Walau sering dijelaskan sebagai projektil, maksudnya terjadi dengan kuat dan tanpa
peringatan, hal ini jarang merupakan gambaran yang menarik perhatian.
3. Papila Oedema
Papila oedema menunjukkan adanya oedema atau pembengkakan diskus optikus
yang disebabkan oleh peningkatan tekanan intrakranial yang menetap selama lebih dari
beberapa hari atau minggu. Oedema ini berhubungan dengan obstruksi cairan
serebrospinal, dimana peningkatan tekanan intrakranial pada selubung nervus optikus
menghalangi drainase vena dan aliran aksoplasmik pada neuron optikus dan
menyebabkan pembengkakan pada diskus optikus dan retina serta pendarahan diskus.
Papila oedema tahap lanjut dapat menyebabkan terjadinya atrofi sekunder papil nervus
optikus.
4. Kejang fokal
Kejang dapat timbul sebagai gejala dari tekanan intrakraniul yang melonjak secara
cepat, terutama sebagai gejala dari glioblastoma multiform. Kejang tonik biasanya
timbul pada tumor di fosa kranium posterior.
5. Gangguan mental
Gangguan konsentrasi, cepat lupa, perubahan kepribadian, perubahan mood dan
berkurangnya inisiatif adalah gejala-gejala umum pada penderita dengan tumor lobus
frontal atau temporal. Gejala ini bertambah buruk dan jika tidak ditangani dapat
menyebabkan terjadinya somnolen hingga koma. Tumor di sebagian besar otak dapat
mengakibatkan gangguan mental, misalnya demensia, apatia, gangguan watak dan
serta gangguan intelegensi dan psikosis. Gangguan emosi juga akan terjadi terutama
jika tumor tersebut mendesak sistem limbik (khususnya amigdala dan girus cinguli)
karena sistem limbik merupakan pusat pengatur emosi.
6. Seizure

15
Adalah gejala utama dari tumor yang perkembangannya lambat seperti astrositoma,
oligodendroglioma dan meningioma. Paling sering terjadi pada tumor di lobus frontal
baru kemudian tumor pada lobus parietal dan temporal.
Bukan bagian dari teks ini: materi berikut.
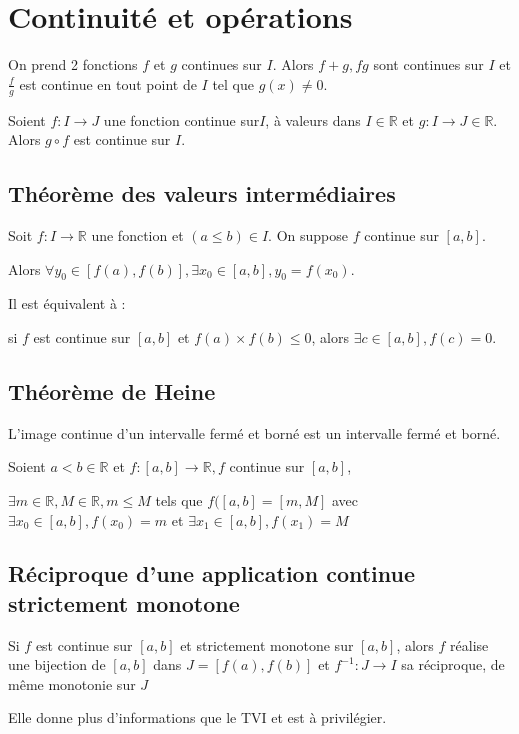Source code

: \documentclass[french]{yLectureNote}
\begin{document}
\section{Continuité et opérations}
On prend 2 fonctions $f$ et $g$ continues sur $I$. Alors $f+g, fg$ sont continues sur $I$ et $\frac{f}{g}$ est continue en tout point de $I$ tel que $g(x)\neq 0$.

\begin{theorem}
Soient $f : I\to J$ une fonction continue sur$I$, à valeurs dans $I\in\mathbb{R}$ et $g:I\to J\in\mathbb{R}$. Alors $g\circ f$ est continue sur $I$.
\end{theorem}
\subsection{Théorème des valeurs intermédiaires}
\begin{theorem}[TVI]
Soit $f:I\to\mathbb{R}$ une fonction et $(a \leq b)\in I$. On suppose $f$ continue sur $[a,b]$.

Alors $\forall y_0 \in [f(a),f(b)], \exists x_0\in[a,b], y_0=f(x_0)$.
\end{theorem}
\begin{theorem}
Il est équivalent à :

si $f$ est continue sur $[a,b]$ et $f(a)\times f(b) \leq 0$, alors $\exists c\in[a,b], f(c)=0$.
\end{theorem}

\subsection{Théorème de Heine}
\begin{theorem}
L'image continue d'un intervalle fermé et borné est un intervalle fermé et borné.

Soient $ a<b \in\mathbb{R}$ et $f:[a,b] \to \mathbb{R}, f$ continue sur $[a,b]$,

$\exists m\in\mathbb{R},M\in\mathbb{R}, m\leq M$ tels que $f([a,b] = [m,M]$ avec $\exists x_0\in[a,b], f(x_0) = m$ et $\exists x_1\in[a,b], f(x_1) = M$
\end{theorem}

\subsection{Réciproque d'une application continue strictement monotone}
\begin{theorem}[]
Si $f$ est continue sur $[a,b]$ et strictement monotone sur $[a,b]$, alors $f$  réalise une bijection de $[a,b]$ dans $J=[f(a),f(b)]$ et $f^{-1} : J\to I$ sa réciproque, de m\^eme monotonie sur $J$
\end{theorem}
Elle donne plus d'informations que le TVI et est à privilégier.
\end{document}
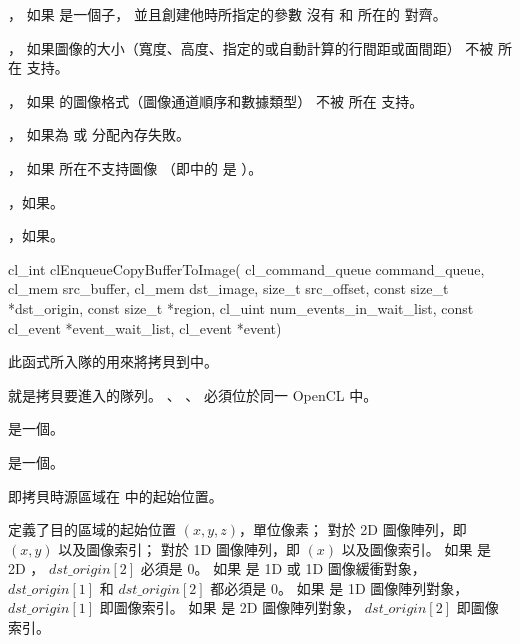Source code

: \item {}，
如果  是一個子，
並且創建他時所指定的參數  沒有
和  所在的  對齊。

\item {}，
如果圖像的大小（寬度、高度、指定的或自動計算的行間距或面間距）
不被  所在 支持。

\item {}，
如果  的圖像格式（圖像通道順序和數據類型）
不被  所在 支持。

\item {}，
如果為  或  分配內存失敗。

\item {}，
如果  所在不支持圖像
（即中的  是 ）。

\item {}，如果\scdevfailres。
\item {}，如果\schostfailres。
\stopigBase


\startCLFUNC
cl_int clEnqueueCopyBufferToImage(
			cl_command_queue command_queue,
			cl_mem src_buffer,
			cl_mem dst_image,
			size_t src_offset,
			const size_t *dst_origin,
			const size_t *region,
			cl_uint num_events_in_wait_list,
			const cl_event *event_wait_list,
			cl_event *event)
\stopCLFUNC

此函式所入隊的用來將拷貝到中。

 就是拷貝要進入的隊列。
、 、 
必須位於同一 OpenCL 中。

 是一個。

 是一個。

 即拷貝時源區域在  中的起始位置。

 定義了目的區域的起始位置 $(x, y, z)$，單位像素；
對於 2D 圖像陣列，即 $(x, y)$ 以及圖像索引；
對於 1D 圖像陣列，即 $(x)$ 以及圖像索引。
如果  是 2D ， $dst\_origin[2]$ 必須是 0。
如果  是 1D 或 1D 圖像緩衝對象，
$dst\_origin[1]$ 和 $dst\_origin[2]$ 都必須是 0。
如果  是 1D 圖像陣列對象， $dst\_origin[1]$ 即圖像索引。
如果  是 2D 圖像陣列對象， $dst\_origin[2]$ 即圖像索引。

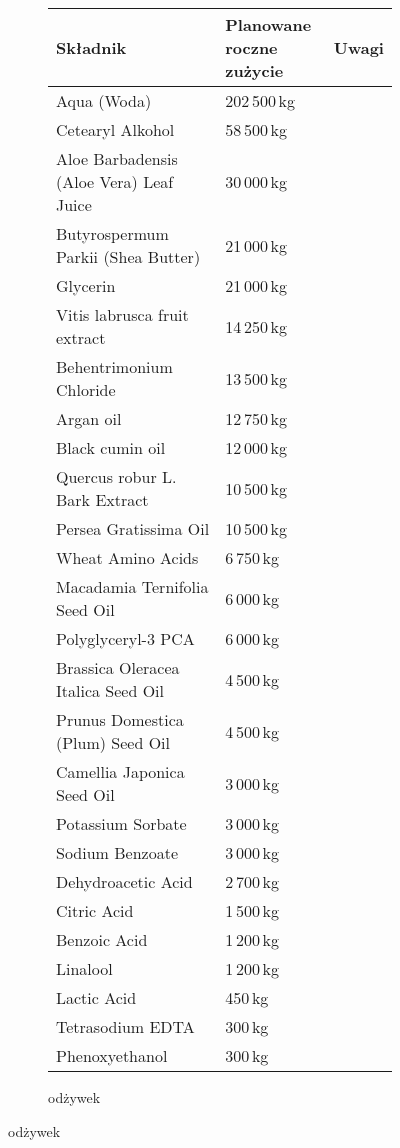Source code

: {\begin{figure}[H]
\begin{footnotesize}
	\begin{subfigure}{0.7\textwidth}
		\centering
		\caption{odżywek}
		\begin{tabular}{p{}ll}
			\hline
			\textbf{Składnik} & \makecell[l]{\textbf{Planowane} \\ \textbf{roczne zużycie}} & \textbf{Uwagi} \\
			\hline\hline
			Aqua (Woda) & 202\,500\,kg & \\
			Cetearyl Alkohol & 58\,500\,kg & \\
			Aloe Barbadensis (Aloe Vera) Leaf Juice & 30\,000\,kg & \\
			Butyrospermum Parkii (Shea Butter) & 21\,000\,kg & \\
			Glycerin & 21\,000\,kg & \\
			Vitis labrusca fruit extract & 14\,250\,kg & \\
			Behentrimonium Chloride & 13\,500\,kg & \\
			Argan oil & 12\,750\,kg & \\
			Black cumin oil & 12\,000\,kg & \\
			Quercus robur L. Bark Extract & 10\,500\,kg & \\
			Persea Gratissima Oil & 10\,500\,kg & \\
			Wheat Amino Acids & 6\,750\,kg & \\
			Macadamia Ternifolia Seed Oil & 6\,000\,kg & \\
			Polyglyceryl-3 PCA & 6\,000\,kg & \\
			Brassica Oleracea Italica Seed Oil & 4\,500\,kg & \\
			Prunus Domestica (Plum) Seed Oil & 4\,500\,kg & \\
			Camellia Japonica Seed Oil & 3\,000\,kg & \\
			Potassium Sorbate & 3\,000\,kg & \\
			Sodium Benzoate & 3\,000\,kg & \\
			Dehydroacetic Acid & 2\,700\,kg & \\
			Citric Acid & 1\,500\,kg & \\
			Benzoic Acid & 1\,200\,kg & \\
			Linalool & 1\,200\,kg & \\
			Lactic Acid & 450\,kg & \\
			Tetrasodium EDTA & 300\,kg & \\
			Phenoxyethanol & 300\,kg & \\
			\hline
		\end{tabular}
	\end{subfigure}
\end{footnotesize}
\end{figure}
}

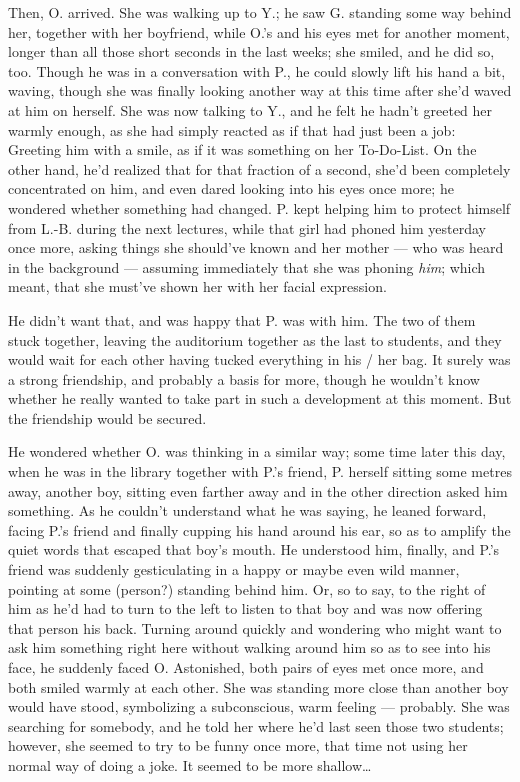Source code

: Then, O. arrived. 
She was walking up to Y.; he saw G. standing some way behind her, together with her boyfriend, while O.'s and his eyes met for another moment, longer than all those short seconds in the last weeks; she smiled, and he did so, too. Though he was in a conversation with P., he could slowly lift his hand a bit, waving, though she was finally looking another way at this time after she'd waved at him on herself. She was now talking to Y., and he felt he hadn't greeted her warmly enough, as she had simply reacted as if that had just been a job: Greeting him with a smile, as if it was something on her To-Do-List. On the other hand, he'd realized that for that fraction of a second, she'd been completely concentrated on him, and even dared looking into his eyes once more; he wondered whether something had changed. P. kept helping him to protect himself from L.-B. during the next lectures, while that girl had phoned him yesterday once more, asking things she should've known and her mother --- who was heard in the background --- assuming immediately that she was phoning \emph{him}; which meant, that she must've shown her with her facial expression.

He didn't want that, and was happy that P. was with him. The two of them stuck together, leaving the auditorium together as the last to students, and they would wait for each other having tucked everything in his / her bag. It surely was a strong friendship, and probably a basis for more, though he wouldn't know whether he really wanted to take part in such a development at this moment. But the friendship would be secured.

He wondered whether O. was thinking in a similar way; some time later this day, when he was in the library together with P.'s friend, P. herself sitting some metres away, another boy, sitting even farther away and in the other direction asked him something. As he couldn't understand what he was saying, he leaned forward, facing P.'s friend and finally cupping his hand around his ear, so as to amplify the quiet words that escaped that boy's mouth. He understood him, finally, and P.'s friend was suddenly gesticulating in a happy or maybe even wild manner, pointing at some (person?) standing behind him. Or, so to say, to the right of him as he'd had to turn to the left to listen to that boy and was now offering that person his back. Turning around quickly and wondering who might want to ask him something right here without walking around him so as to see into his face, he suddenly faced O. Astonished, both pairs of eyes met once more, and both smiled warmly at each other. She was standing more close than another boy would have stood, symbolizing a subconscious, warm feeling --- probably. She was searching for somebody, and he told her where he'd last seen those two students; however, she seemed to try to be funny once more, that time not using her normal way of doing a joke. It seemed to be more shallow\ldots

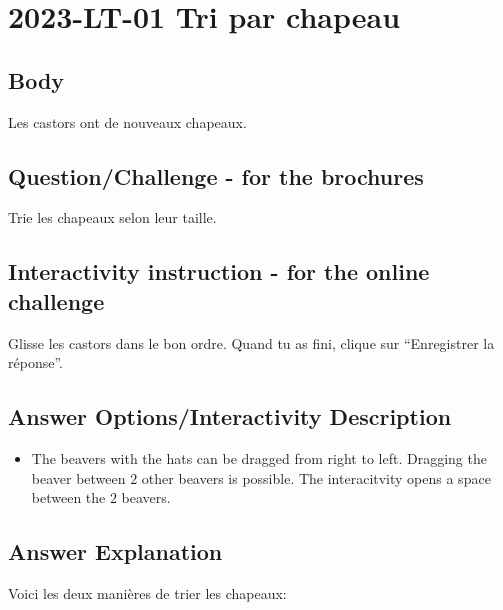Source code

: \documentclass[a4paper,11pt]{report}
\newcommand{\taskGraphicsFolder}{..}
\begin{document}
\section*{\centering{} 2023-LT-01 Tri par chapeau}


\subsection*{Body}

Les castors ont de nouveaux chapeaux.

{\centering%
\par}

{\em


\subsection*{Question/Challenge - for the brochures}

Trie les chapeaux selon leur taille.

}


\subsection*{Interactivity instruction - for the online challenge}

Glisse les castors dans le bon ordre. Quand tu as fini, clique sur “Enregistrer la réponse”.

\begingroup
\renewcommand{\arraystretch}{1.5}
\subsection*{Answer Options/Interactivity Description}

\begin{itemize}
  \item The beavers with the hats can be dragged from right to left. Dragging the beaver between $2$ other beavers is possible. The interacitvity opens a space between the $2$ beavers.
\end{itemize}

\endgroup

\subsection*{Answer Explanation}

Voici les deux manières de trier les chapeaux:
\end{document}
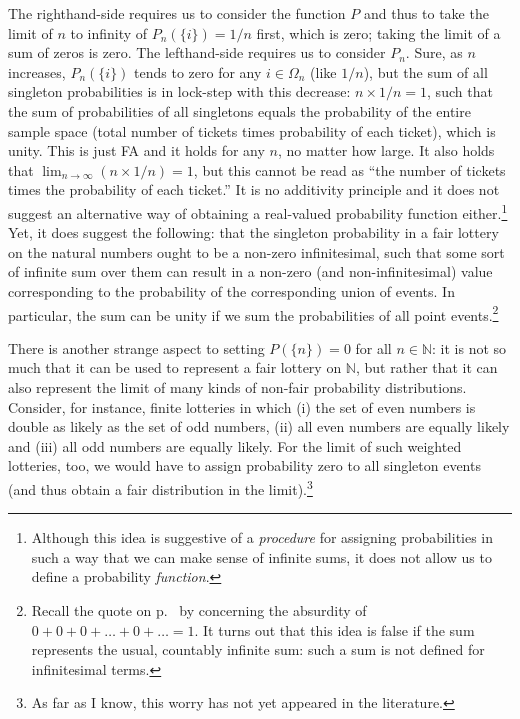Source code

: The righthand-side requires us to consider the function $P$ and thus to take the limit of $n$ to infinity of $P_n(\{i\})=1/n$ first, which is zero; taking the limit of a sum of zeros is zero.
The lefthand-side requires us to consider $P_n$. Sure, as $n$ increases, $P_n(\{i\})$ tends to zero for any $i \in \Omega_n$ (like $1/n$), but the sum of all singleton probabilities is in lock-step with this decrease: $n \times  1/n=1$, such that the sum of probabilities of all singletons equals the probability of the entire sample space (total number of tickets times probability of each ticket), which is unity. This is just FA and it holds for any $n$, no matter how large. It also holds that $\lim_{n\rightarrow\infty} (n \times  1/n)=1$, but this cannot be read as ``the number of tickets times the probability of each ticket.'' It is no additivity principle and it does not suggest an alternative way of obtaining a real-valued probability function either.\footnote{Although this idea is suggestive of a \emph{procedure} for assigning probabilities in such a way that we can make sense of infinite sums, it does not allow us to define a probability \emph{function}.}
Yet, it does suggest the following: that the singleton probability in a fair lottery on the natural numbers ought to be a non-zero infinitesimal, such that some sort of infinite sum over them can result in a non-zero (and non-infinitesimal) value corresponding to the probability of the corresponding union of events.
In particular, the sum can be unity if we sum the probabilities of all point events.\footnote{Recall the quote on p.~\pageref{quote:dF} by \citet[p.~347]{deFinetti:1974} concerning the absurdity of $0+0+0+ \ldots +0+ \ldots =1$. It turns out that this idea is false if the sum represents the usual, countably infinite sum: such a sum is not defined for infinitesimal terms.}

There is another strange aspect to setting $P(\{n\})=0$ for all $n \in \mathbb{N}$: it is not so much that it can be used to represent a fair lottery on $\mathbb{N}$, but rather that it can also represent the limit of many kinds of non-fair probability distributions. Consider, for instance, finite lotteries in which (i) the set of even numbers is double as likely as the set of odd numbers, (ii) all even numbers are equally likely and (iii) all odd numbers are equally likely. For the limit of such weighted lotteries, too, we would have to assign probability zero to all singleton events (and thus obtain a fair distribution in the limit).\footnote{As far as I know, this worry has not yet appeared in the literature.}

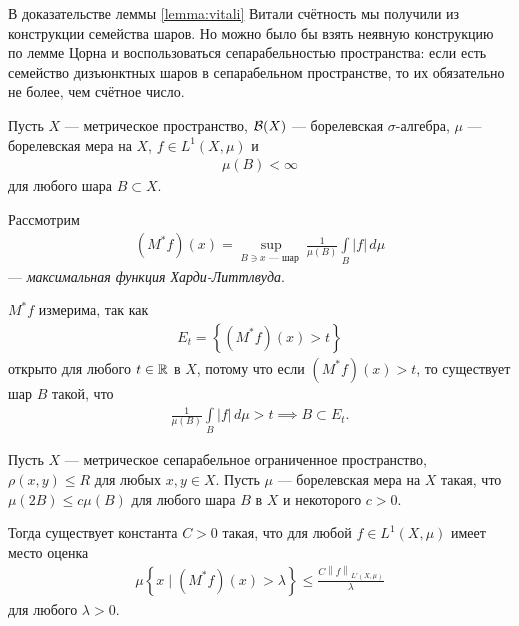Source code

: \begin{remrk*}
 В доказательстве леммы \ref{lemma:vitali} Витали счётность мы получили из конструкции семейства шаров. Но можно было бы взять неявную конструкцию по лемме Цорна и воспользоваться сепарабельностью пространства: если есть семейство дизъюнктных шаров в сепарабельном пространстве, то их обязательно не более, чем счётное число.
\end{remrk*}

\begin{df}
 Пусть $X$ --- метрическое пространство, $\mathcal{B}(X)$ --- борелевская $\sigma$-алгебра, $\mu$ --- борелевская мера на $X$, $f \in L^{1}(X, \mu)$ и \begin{align*}
  \mu(B) < \infty
 \end{align*} для любого шара $B \subset X$.

 Рассмотрим 
\begin{align*}
 (M^{\ast}f)(x) = \sup_{B \ni x \text{ --- шар }} \frac{1}{\mu(B)} \int\limits_{B} \left| f \right| \, d\mu  
\end{align*} --- \textit{максимальная функция Харди-Литтлвуда}.
\end{df}
\begin{remrk}
 $M^{\ast}f$ измерима, так как \begin{align*}
  E_t = \left\{ (M^{\ast} f)(x) > t \right\} 
 \end{align*} открыто для любого $t \in \mathbb{R}$ в $X$, потому что если $(M^{\ast}f)(x) > t$, то существует шар $B$ такой, что \begin{align*}
  \frac{1}{\mu(B)} \int\limits_{B} \left| f \right| \, d\mu   >t \implies B \subset E_t
 .\end{align*} 
\end{remrk}
\begin{thm}
\label{theorem:hardy_littlewood}
 Пусть $X$ --- метрическое сепарабельное ограниченное пространство, $\rho(x, y) \leqslant R$ для любых $x,y \in X$. Пусть $\mu$ --- борелевская мера на $X$ такая, что $\mu(2B) \leqslant c \mu(B)$ для любого шара $B$ в $X$ и некоторого $c > 0$.

 Тогда существует константа $C > 0$ такая, что для любой $f \in L^{1}(X, \mu)$ имеет место оценка \begin{align*}
  \mu \left\{ x \mid (M^{\ast}f)(x) > \lambda \right\} \leqslant \frac{C \left\| f \right\|_{L'(X,\mu)}}{\lambda}
 \end{align*} для любого $\lambda > 0$.
\end{thm}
Gejala Lokal Space Occupying Lesion

Gejala lokal terjadi pada tumor yang menyebabkan destruksi parenkim, infark
atau edema. Juga akibat pelepasan faktor-faktor ke daerah sekitar tumor (contohnya
: peroksidase, ion hydrogen, enzim proteolitik dan sitokin), semuanya dapat
menyebabkan disfungsi fokal yang reversibel.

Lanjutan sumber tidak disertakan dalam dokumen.